Which lines of the entries below run from the one holding "later **Removed** sections." to the one holding "across patch/minor versions.", inclusive? Set down exactly those lines and no others.

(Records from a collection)
- Opening Delimiter -
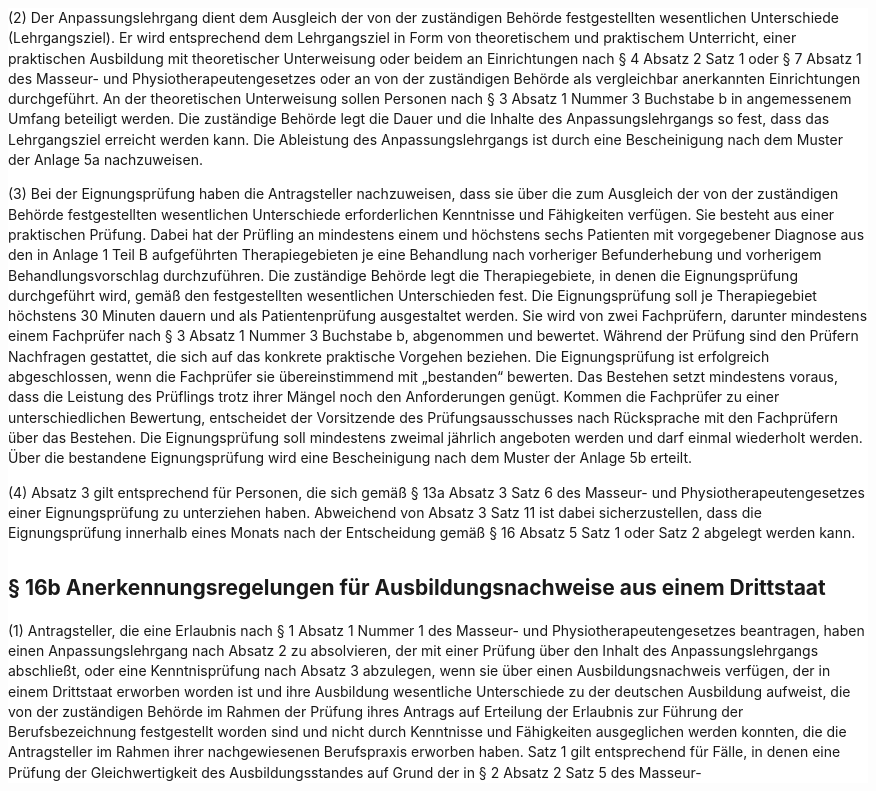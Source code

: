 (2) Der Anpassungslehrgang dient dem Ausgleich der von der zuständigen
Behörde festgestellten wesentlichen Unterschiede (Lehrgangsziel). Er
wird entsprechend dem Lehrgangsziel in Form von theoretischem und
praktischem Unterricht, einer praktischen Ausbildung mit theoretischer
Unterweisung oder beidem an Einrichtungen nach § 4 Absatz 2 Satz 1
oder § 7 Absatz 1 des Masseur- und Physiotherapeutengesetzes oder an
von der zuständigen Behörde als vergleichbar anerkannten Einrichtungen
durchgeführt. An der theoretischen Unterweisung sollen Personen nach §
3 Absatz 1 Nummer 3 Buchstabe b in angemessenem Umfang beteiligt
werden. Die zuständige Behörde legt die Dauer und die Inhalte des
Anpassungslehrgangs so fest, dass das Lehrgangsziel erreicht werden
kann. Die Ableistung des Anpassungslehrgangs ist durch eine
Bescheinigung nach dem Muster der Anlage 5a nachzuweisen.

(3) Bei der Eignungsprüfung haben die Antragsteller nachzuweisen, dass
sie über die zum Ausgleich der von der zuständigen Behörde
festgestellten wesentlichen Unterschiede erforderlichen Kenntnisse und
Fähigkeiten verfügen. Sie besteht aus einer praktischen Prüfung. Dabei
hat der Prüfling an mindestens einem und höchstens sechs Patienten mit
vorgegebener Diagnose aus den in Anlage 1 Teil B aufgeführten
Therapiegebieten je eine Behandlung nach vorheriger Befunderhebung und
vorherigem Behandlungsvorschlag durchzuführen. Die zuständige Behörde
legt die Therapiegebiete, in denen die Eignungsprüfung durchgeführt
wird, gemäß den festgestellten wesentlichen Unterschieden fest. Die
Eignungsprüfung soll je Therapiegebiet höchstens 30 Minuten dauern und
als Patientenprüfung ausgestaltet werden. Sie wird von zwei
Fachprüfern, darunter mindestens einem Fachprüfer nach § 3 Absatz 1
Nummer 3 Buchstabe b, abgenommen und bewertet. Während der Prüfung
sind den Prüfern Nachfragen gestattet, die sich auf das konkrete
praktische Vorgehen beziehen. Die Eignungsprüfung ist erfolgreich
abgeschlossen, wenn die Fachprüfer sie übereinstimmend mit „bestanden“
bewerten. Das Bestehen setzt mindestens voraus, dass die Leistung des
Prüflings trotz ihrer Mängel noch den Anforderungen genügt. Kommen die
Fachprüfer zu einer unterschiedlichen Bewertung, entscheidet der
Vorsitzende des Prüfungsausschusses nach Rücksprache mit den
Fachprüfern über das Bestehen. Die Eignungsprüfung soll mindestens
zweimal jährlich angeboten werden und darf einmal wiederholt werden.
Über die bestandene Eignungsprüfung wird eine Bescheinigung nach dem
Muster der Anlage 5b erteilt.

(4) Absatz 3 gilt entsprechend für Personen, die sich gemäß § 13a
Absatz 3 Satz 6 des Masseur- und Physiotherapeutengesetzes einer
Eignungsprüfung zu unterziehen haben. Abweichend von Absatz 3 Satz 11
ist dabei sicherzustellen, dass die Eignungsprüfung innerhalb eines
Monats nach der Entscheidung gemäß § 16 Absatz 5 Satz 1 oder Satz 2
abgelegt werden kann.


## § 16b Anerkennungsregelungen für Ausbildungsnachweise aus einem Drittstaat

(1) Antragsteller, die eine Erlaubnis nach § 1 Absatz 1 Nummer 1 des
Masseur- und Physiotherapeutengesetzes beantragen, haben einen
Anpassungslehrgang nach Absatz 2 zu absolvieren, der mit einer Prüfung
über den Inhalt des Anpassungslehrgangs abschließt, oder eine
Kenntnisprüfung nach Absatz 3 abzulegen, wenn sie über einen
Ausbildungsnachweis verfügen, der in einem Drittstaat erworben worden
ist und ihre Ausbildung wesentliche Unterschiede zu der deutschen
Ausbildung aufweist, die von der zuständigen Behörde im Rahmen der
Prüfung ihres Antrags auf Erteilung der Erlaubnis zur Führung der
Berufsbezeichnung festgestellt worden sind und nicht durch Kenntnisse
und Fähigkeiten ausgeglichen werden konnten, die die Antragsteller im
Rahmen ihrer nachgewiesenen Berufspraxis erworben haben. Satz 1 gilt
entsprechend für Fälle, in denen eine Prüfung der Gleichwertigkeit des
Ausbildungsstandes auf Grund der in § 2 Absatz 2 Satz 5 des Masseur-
- Closing Delimiter -
- Opening Delimiter -
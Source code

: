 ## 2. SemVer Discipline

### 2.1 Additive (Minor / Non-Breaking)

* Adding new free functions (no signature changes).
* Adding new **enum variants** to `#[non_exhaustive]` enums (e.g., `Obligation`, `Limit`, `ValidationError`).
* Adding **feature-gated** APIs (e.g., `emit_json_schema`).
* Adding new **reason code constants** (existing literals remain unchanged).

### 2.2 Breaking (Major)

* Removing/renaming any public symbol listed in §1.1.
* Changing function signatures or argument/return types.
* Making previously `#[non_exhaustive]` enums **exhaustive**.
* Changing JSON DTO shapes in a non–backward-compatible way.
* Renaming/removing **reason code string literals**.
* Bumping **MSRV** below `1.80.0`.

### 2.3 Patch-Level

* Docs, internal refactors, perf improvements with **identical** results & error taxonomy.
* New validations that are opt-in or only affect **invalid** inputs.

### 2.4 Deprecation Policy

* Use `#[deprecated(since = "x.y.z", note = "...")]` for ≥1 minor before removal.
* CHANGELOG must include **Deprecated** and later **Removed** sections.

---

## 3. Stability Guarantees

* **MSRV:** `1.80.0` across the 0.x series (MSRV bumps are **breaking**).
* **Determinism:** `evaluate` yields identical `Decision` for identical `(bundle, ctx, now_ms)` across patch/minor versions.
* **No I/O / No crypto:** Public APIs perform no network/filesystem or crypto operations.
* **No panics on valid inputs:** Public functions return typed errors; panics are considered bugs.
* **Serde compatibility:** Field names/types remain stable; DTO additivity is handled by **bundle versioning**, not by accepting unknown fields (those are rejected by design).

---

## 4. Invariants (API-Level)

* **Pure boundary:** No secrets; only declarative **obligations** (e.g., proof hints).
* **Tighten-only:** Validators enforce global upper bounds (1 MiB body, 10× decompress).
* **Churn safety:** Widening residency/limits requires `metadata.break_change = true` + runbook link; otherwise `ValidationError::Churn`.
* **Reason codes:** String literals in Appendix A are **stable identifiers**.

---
- Closing Delimiter -
- Opening Delimiter -
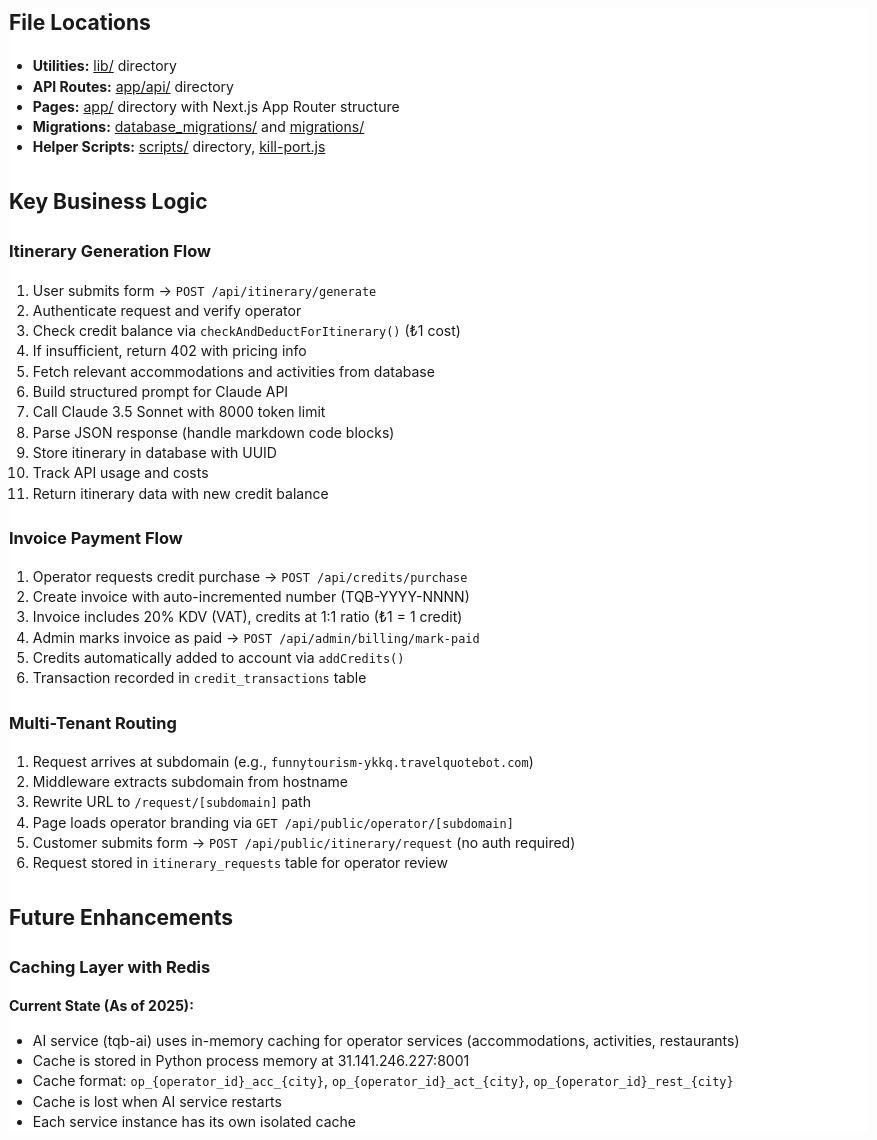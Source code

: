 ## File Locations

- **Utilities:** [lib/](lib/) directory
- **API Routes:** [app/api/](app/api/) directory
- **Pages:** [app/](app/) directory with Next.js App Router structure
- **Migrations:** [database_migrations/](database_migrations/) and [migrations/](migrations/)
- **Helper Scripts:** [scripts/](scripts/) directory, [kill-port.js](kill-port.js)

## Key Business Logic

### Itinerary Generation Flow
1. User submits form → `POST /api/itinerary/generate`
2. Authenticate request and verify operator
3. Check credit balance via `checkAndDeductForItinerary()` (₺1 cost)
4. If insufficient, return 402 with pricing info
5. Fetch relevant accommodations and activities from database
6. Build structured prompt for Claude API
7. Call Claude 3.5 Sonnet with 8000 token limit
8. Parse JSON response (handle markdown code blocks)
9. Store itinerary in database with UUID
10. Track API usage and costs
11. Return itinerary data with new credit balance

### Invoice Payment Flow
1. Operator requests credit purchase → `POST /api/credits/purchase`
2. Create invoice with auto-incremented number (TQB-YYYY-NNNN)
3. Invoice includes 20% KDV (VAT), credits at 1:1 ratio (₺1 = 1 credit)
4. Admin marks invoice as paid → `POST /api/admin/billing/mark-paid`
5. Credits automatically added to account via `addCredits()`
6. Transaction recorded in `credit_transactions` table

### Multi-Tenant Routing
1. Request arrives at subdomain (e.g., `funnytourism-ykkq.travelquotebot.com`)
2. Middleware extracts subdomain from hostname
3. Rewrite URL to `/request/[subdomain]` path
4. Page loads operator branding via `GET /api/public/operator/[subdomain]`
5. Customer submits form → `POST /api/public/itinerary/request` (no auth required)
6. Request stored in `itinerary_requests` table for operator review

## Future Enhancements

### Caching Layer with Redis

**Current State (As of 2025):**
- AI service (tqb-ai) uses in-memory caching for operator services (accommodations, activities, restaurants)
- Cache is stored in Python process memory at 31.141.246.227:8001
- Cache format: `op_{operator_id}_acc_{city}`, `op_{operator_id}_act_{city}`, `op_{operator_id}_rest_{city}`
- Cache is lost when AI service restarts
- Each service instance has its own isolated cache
- Closing Delimiter -
## Expected output
* CHANGELOG must include **Deprecated** and later **Removed** sections.

---

## 3. Stability Guarantees

* **MSRV:** `1.80.0` across the 0.x series (MSRV bumps are **breaking**).
* **Determinism:** `evaluate` yields identical `Decision` for identical `(bundle, ctx, now_ms)` across patch/minor versions.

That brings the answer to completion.